EXERCISE: Give the lines below again exactly, starting with the line that holds "H & 65 & 321 & 460 & 39 \\" and going on through the line that holds "reader, so the".

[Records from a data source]

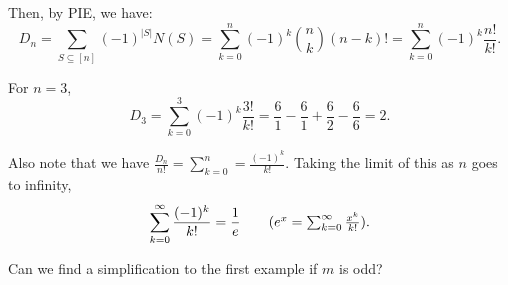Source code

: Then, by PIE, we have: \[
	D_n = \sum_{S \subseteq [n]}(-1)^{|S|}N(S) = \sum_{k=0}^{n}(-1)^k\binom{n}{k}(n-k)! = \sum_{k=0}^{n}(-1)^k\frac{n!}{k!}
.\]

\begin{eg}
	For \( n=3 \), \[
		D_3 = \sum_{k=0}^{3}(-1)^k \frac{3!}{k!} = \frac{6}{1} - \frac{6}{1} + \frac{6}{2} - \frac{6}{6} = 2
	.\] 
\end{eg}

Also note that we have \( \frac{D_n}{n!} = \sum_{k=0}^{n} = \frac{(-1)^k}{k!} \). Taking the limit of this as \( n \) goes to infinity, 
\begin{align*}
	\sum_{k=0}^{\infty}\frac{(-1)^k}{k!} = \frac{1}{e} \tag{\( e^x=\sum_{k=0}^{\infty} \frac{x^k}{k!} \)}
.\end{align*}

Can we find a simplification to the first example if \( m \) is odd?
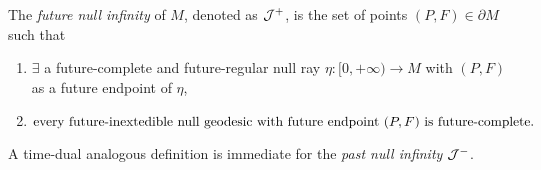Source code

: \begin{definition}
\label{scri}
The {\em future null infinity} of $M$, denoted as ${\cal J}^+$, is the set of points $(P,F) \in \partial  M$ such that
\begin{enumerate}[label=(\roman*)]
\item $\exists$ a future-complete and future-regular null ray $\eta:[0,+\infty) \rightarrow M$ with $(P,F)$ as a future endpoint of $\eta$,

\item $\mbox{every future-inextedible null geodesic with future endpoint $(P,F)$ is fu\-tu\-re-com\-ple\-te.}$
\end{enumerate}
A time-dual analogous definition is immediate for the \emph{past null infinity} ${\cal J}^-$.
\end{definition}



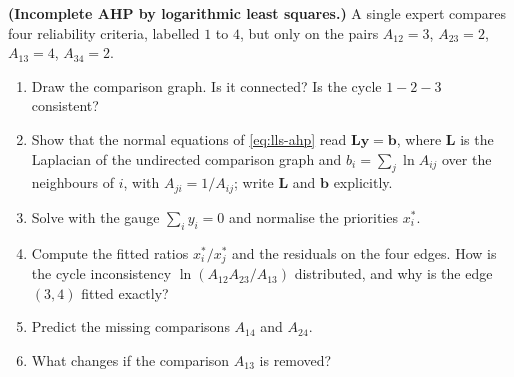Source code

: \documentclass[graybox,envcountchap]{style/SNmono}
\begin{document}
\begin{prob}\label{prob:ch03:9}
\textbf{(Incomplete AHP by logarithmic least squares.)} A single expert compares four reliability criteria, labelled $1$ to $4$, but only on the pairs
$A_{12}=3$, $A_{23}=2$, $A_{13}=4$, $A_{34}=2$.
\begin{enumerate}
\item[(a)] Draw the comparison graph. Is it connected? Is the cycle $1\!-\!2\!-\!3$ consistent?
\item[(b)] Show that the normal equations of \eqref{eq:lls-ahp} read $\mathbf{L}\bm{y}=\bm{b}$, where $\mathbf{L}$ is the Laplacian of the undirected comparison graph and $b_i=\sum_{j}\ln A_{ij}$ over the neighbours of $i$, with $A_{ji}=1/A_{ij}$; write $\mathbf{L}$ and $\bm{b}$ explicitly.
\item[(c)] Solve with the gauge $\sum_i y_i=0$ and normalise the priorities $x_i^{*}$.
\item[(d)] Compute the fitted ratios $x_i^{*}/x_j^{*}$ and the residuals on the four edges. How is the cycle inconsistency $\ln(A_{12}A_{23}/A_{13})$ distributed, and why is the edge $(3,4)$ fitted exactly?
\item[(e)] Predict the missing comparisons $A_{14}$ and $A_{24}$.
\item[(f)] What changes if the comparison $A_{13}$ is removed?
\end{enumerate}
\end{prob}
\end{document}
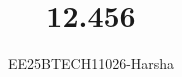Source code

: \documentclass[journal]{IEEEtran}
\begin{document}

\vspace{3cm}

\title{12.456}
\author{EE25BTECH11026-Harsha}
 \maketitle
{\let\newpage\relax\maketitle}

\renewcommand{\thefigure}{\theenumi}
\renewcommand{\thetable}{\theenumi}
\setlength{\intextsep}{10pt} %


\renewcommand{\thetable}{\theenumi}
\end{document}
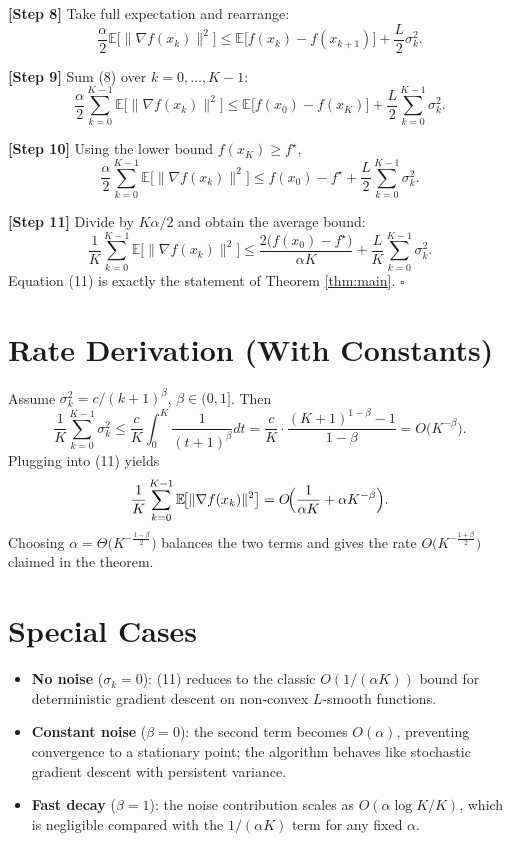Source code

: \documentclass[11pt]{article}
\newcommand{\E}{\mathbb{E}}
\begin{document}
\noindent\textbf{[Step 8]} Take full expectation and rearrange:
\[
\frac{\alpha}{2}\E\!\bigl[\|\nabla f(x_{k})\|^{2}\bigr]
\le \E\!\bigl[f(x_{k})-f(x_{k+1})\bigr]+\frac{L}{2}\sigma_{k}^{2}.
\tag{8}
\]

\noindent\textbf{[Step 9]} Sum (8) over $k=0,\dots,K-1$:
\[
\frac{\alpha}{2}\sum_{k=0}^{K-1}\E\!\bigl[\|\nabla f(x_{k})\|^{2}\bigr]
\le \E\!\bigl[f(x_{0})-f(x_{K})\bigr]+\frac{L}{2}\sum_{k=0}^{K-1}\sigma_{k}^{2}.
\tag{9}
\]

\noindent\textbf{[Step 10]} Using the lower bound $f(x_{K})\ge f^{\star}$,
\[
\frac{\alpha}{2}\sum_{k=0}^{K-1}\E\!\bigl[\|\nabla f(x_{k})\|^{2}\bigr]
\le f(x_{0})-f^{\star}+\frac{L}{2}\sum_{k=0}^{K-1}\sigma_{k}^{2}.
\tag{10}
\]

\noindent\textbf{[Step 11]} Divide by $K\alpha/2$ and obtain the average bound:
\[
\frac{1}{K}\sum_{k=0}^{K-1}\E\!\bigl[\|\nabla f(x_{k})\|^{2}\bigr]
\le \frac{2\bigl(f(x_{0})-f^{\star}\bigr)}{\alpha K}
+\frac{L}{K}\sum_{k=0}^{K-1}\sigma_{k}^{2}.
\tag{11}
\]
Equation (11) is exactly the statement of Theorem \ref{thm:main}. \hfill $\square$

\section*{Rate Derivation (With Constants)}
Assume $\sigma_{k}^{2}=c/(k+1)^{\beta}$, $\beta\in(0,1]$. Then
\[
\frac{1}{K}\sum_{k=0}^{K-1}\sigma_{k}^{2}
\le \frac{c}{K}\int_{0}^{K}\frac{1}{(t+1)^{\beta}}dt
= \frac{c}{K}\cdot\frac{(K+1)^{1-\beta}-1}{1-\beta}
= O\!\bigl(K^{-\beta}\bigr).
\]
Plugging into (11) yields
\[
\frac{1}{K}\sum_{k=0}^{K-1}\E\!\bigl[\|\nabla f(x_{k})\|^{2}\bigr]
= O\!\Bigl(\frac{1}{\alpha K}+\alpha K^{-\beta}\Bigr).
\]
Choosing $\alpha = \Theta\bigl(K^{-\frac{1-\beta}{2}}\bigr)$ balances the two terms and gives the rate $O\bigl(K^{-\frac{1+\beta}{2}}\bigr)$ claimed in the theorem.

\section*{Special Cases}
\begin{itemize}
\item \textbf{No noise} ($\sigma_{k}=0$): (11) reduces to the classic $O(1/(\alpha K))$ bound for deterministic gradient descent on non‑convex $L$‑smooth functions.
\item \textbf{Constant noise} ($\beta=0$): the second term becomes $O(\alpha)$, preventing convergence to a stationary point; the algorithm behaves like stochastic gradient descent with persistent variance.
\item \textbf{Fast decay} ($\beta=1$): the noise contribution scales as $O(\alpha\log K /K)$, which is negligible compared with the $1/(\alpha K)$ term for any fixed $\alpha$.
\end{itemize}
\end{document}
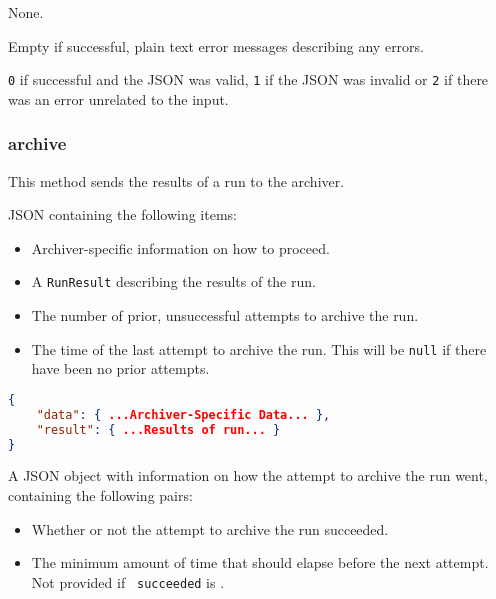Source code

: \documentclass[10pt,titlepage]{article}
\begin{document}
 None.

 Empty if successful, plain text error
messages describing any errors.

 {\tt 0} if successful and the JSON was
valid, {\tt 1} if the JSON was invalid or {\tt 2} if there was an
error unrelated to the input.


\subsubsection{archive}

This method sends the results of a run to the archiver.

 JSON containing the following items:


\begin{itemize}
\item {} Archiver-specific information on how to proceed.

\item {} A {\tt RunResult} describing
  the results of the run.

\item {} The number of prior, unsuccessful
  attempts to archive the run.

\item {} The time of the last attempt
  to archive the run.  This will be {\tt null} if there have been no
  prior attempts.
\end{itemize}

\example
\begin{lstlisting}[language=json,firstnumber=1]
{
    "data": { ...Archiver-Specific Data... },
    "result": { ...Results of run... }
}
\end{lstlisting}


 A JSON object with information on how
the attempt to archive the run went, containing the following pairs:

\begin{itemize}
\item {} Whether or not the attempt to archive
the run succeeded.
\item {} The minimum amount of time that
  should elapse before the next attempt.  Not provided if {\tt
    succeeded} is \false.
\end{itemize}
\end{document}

==

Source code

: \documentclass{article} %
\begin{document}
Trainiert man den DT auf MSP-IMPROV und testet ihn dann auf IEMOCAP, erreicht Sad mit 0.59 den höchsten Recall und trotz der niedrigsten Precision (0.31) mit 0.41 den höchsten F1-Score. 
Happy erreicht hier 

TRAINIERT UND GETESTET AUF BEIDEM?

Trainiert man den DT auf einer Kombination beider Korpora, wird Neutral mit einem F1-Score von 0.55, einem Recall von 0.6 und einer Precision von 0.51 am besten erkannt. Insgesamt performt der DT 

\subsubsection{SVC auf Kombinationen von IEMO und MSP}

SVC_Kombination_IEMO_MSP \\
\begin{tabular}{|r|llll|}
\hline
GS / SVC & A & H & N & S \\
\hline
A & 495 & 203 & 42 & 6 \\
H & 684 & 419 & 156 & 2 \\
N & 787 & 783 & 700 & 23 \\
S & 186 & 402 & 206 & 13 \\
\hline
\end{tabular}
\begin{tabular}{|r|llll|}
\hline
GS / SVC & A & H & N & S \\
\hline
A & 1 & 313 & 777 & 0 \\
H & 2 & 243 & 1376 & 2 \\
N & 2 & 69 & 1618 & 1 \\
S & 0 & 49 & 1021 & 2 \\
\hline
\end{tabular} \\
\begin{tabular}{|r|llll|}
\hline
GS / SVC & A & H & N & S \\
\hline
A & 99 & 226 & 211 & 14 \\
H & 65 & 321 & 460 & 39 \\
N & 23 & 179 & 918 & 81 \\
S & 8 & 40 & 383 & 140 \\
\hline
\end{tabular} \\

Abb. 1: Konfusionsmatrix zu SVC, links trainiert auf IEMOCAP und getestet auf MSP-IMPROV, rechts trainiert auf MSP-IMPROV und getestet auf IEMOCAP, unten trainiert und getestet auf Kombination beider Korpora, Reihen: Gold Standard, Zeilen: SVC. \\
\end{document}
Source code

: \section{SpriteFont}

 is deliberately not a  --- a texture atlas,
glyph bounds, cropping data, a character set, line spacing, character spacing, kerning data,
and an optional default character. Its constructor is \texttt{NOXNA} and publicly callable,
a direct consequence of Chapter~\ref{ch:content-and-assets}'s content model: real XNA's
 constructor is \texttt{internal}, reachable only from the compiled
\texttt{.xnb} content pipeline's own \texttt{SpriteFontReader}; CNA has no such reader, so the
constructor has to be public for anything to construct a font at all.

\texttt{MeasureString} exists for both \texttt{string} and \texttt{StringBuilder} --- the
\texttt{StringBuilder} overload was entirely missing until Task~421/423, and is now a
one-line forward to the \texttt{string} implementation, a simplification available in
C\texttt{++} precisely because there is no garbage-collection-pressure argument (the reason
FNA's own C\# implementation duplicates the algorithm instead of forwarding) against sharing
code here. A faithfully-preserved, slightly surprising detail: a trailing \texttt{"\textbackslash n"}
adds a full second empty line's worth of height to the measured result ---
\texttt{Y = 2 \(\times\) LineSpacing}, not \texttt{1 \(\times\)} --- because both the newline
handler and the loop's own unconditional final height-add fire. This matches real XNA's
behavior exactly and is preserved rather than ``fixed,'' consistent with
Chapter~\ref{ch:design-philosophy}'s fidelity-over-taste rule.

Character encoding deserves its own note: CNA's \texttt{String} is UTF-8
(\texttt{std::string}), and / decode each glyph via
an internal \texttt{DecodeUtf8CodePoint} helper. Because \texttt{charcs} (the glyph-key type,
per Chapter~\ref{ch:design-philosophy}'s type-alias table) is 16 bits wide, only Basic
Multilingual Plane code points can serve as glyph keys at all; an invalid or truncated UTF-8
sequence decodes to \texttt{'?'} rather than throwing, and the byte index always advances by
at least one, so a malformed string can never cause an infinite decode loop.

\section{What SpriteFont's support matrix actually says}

WRITTEN SOLUTION:
H & 65 & 321 & 460 & 39 \\
N & 23 & 179 & 918 & 81 \\
S & 8 & 40 & 383 & 140 \\
\hline
\end{tabular} \\

Abb. 1: Konfusionsmatrix zu SVC, links trainiert auf IEMOCAP und getestet auf MSP-IMPROV, rechts trainiert auf MSP-IMPROV und getestet auf IEMOCAP, unten trainiert und getestet auf Kombination beider Korpora, Reihen: Gold Standard, Zeilen: SVC. \\
\end{document}
Source code

: \section{SpriteFont}

 is deliberately not a  --- a texture atlas,
glyph bounds, cropping data, a character set, line spacing, character spacing, kerning data,
and an optional default character. Its constructor is \texttt{NOXNA} and publicly callable,
a direct consequence of Chapter~\ref{ch:content-and-assets}'s content model: real XNA's
 constructor is \texttt{internal}, reachable only from the compiled
\texttt{.xnb} content pipeline's own \texttt{SpriteFontReader}; CNA has no such reader, so the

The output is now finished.